- [WHAT THE EXERCISE ASKS] Which of the lines below contain the string "depression"? Copy each one.

[Opening STORED DATA section]

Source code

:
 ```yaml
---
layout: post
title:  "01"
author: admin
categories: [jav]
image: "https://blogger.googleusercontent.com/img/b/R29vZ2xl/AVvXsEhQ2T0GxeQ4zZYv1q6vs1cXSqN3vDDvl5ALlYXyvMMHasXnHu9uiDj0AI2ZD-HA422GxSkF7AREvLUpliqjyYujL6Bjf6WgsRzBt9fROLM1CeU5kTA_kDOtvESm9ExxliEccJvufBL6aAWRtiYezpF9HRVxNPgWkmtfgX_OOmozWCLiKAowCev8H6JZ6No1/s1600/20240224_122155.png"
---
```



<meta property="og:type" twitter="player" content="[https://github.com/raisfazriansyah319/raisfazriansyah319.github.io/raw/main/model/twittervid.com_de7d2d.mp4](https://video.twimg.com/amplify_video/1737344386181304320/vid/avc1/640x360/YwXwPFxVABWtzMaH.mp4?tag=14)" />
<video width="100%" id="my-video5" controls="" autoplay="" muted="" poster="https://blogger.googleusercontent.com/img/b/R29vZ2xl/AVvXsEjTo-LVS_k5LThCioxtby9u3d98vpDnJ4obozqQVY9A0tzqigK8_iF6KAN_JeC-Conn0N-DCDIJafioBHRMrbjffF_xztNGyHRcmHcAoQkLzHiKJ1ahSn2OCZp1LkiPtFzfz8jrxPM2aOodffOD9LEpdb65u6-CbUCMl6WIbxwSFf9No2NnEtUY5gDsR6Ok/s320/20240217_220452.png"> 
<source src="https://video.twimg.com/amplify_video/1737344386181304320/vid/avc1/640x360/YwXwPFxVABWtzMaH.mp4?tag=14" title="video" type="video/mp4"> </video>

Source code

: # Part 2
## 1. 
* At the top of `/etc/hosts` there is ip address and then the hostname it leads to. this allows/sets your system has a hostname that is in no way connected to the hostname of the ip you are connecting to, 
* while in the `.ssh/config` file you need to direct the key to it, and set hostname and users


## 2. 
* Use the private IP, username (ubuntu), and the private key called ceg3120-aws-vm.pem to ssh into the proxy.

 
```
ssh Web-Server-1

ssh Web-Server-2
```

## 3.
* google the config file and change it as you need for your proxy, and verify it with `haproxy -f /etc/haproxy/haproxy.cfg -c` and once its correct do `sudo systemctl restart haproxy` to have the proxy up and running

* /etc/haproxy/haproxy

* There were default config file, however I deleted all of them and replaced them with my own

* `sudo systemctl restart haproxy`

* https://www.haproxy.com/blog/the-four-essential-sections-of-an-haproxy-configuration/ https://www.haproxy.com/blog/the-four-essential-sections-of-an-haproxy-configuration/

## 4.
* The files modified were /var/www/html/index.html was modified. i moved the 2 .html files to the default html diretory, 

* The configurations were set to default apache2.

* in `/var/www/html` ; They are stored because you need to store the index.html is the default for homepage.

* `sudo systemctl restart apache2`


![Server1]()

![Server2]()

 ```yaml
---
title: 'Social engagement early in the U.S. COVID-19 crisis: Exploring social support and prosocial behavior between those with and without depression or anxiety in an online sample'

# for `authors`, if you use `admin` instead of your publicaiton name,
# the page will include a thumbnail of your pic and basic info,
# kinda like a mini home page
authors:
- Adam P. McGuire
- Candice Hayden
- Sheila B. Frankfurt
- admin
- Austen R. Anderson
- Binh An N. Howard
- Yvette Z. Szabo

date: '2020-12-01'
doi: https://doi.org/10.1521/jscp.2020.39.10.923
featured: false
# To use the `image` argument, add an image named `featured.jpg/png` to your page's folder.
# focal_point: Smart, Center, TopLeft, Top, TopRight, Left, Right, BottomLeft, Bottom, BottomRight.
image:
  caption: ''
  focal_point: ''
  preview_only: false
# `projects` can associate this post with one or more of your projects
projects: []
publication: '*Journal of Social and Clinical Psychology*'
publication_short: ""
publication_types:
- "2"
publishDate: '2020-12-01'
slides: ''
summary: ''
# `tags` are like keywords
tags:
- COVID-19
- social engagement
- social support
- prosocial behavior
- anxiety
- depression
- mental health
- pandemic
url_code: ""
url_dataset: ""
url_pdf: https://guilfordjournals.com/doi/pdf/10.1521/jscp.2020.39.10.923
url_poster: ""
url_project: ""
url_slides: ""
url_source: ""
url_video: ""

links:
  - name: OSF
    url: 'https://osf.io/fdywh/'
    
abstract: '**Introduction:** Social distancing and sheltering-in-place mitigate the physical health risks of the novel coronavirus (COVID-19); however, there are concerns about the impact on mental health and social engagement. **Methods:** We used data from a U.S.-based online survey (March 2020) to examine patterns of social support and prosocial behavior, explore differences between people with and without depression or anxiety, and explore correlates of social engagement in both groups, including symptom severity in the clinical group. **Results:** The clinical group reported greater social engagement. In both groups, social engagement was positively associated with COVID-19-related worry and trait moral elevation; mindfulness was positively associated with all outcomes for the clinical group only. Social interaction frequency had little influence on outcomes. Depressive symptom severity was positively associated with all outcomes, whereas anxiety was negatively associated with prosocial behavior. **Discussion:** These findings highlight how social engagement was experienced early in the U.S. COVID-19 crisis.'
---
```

[Closing STORED DATA section]

- [OUTPUT OF THE EXERCISE]
title: 'Social engagement early in the U.S. COVID-19 crisis: Exploring social support and prosocial behavior between those with and without depression or anxiety in an online sample'
- depression
abstract: '**Introduction:** Social distancing and sheltering-in-place mitigate the physical health risks of the novel coronavirus (COVID-19); however, there are concerns about the impact on mental health and social engagement. **Methods:** We used data from a U.S.-based online survey (March 2020) to examine patterns of social support and prosocial behavior, explore differences between people with and without depression or anxiety, and explore correlates of social engagement in both groups, including symptom severity in the clinical group. **Results:** The clinical group reported greater social engagement. In both groups, social engagement was positively associated with COVID-19-related worry and trait moral elevation; mindfulness was positively associated with all outcomes for the clinical group only. Social interaction frequency had little influence on outcomes. Depressive symptom severity was positively associated with all outcomes, whereas anxiety was negatively associated with prosocial behavior. **Discussion:** These findings highlight how social engagement was experienced early in the U.S. COVID-19 crisis.'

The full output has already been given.